文化祭を目前にして、適当に暇をつぶすつもりだった私を半ば強引に勧誘してきた、やたらと自信過剰な友人がいたのだ。練習の時間もまともに取れず、結果はお世辞にも上出来とは言えなかったが……
「それ以来結構、歌うのとか好きなんですよ。あの時はボーカルは任せてもらえませんでしたが」
『完璧な俺以外にセンターに立てる人間が居るとしたらそいつは、……いや。そんな人間は居ないな』とは、当該友人氏の御言葉である。

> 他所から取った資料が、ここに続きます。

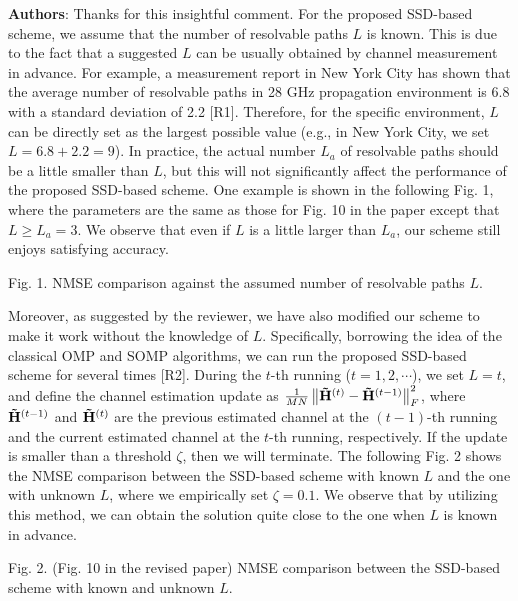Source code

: \documentclass[a4paper,12pt]{article}
\begin{document}
{\color{blue} \textbf{Authors}: Thanks for this insightful comment. For the proposed SSD-based scheme, we assume that the number of resolvable paths ${L}$ is known. This is due to the fact that a suggested ${L}$ can be usually obtained by channel measurement in advance. For example, a measurement report in New York City has shown that the average number of resolvable paths in 28 GHz propagation environment is 6.8 with a standard deviation of 2.2 [R1]. Therefore, for the specific environment, ${L}$ can be directly set as the largest possible value (e.g., in New York City, we set ${L = 6.8+2.2 = 9}$). In practice, the actual number ${L_a}$ of resolvable paths should be a little smaller than ${L}$, but this will not significantly affect the performance of the proposed SSD-based scheme. One example is shown in the following Fig. 1, where the parameters are the same as those for Fig. 10 in the paper except that ${L \ge L_a = 3}$. We observe that even if ${L}$ is a little larger than ${L_a}$, our scheme still enjoys satisfying accuracy.


Fig. 1. NMSE comparison against the assumed number of resolvable paths ${L}$.


Moreover, as suggested by the reviewer, we have also modified our scheme to make it work without the knowledge of ${L}$. Specifically, borrowing the idea of the classical OMP and SOMP algorithms, we can run the proposed SSD-based scheme for several times [R2]. During the ${t}$-th running (${t = 1,2, \cdots }$), we set ${L = t}$, and define the channel estimation update as ${\frac{1}{{MN}}\left\| {{{{\bf{\tilde H}}}^{\left( t \right)}} - {{{\bf{\tilde H}}}^{\left( {t - 1} \right)}}} \right\|_F^2}$, where ${{{{{\bf{\tilde H}}}^{\left( {t - 1} \right)}}}}$ and ${{{{{\bf{\tilde H}}}^{\left( t \right)}}}}$ are the previous estimated channel at the ${\left( {t - 1} \right)}$-th running and the current estimated channel at the ${t}$-th running, respectively. If the update is smaller than a threshold ${\zeta }$, then we will terminate. The following Fig. 2 shows the NMSE comparison between the SSD-based scheme with known ${L}$ and the one with unknown ${L}$, where we empirically set ${\zeta = 0.1}$. We observe that by utilizing this method, we can obtain the solution quite close to the one when ${L}$ is known in advance.

Fig. 2. (Fig. 10 in the revised paper) NMSE comparison between the SSD-based scheme with known and unknown ${L}$.

}
\end{document}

兎も角、私は自分のパートをそこそこにこなしたのだった。あの思い出は、今も高校生活を彩るものとして私の中に残っている。月並みに思える程に清々しい仲間たちとの友情と努力、そして……恋の記憶として。
「……セツナ?」
「えっ。ああ、はい。すみません、少し思い出に浸っていて……」
「随分と感傷的な顔をしていましたが」
「……はい? ええ、思い出に浸っていたので……」
やはりこの少女との会話には、未だに若干の齟齬を感じざるを得ない。トワの方は、それにしてもセツナが音楽好きだとは、と再び驚きを口にしていた。それから、
「一曲、歌っていただけませんか?」
そう言って、私にギターを差し出してくる。上目遣いの潤んだ瞳に、自分の姿が写って見えた。彼女の申し出を、私は受けることにする。たまには昔の趣味に没頭するのも悪くない。トワの前なら、それはきっとより楽しくなるだろうと思った。
私は大きく息を吸い込んで、それからゆっくりと歌い始めた。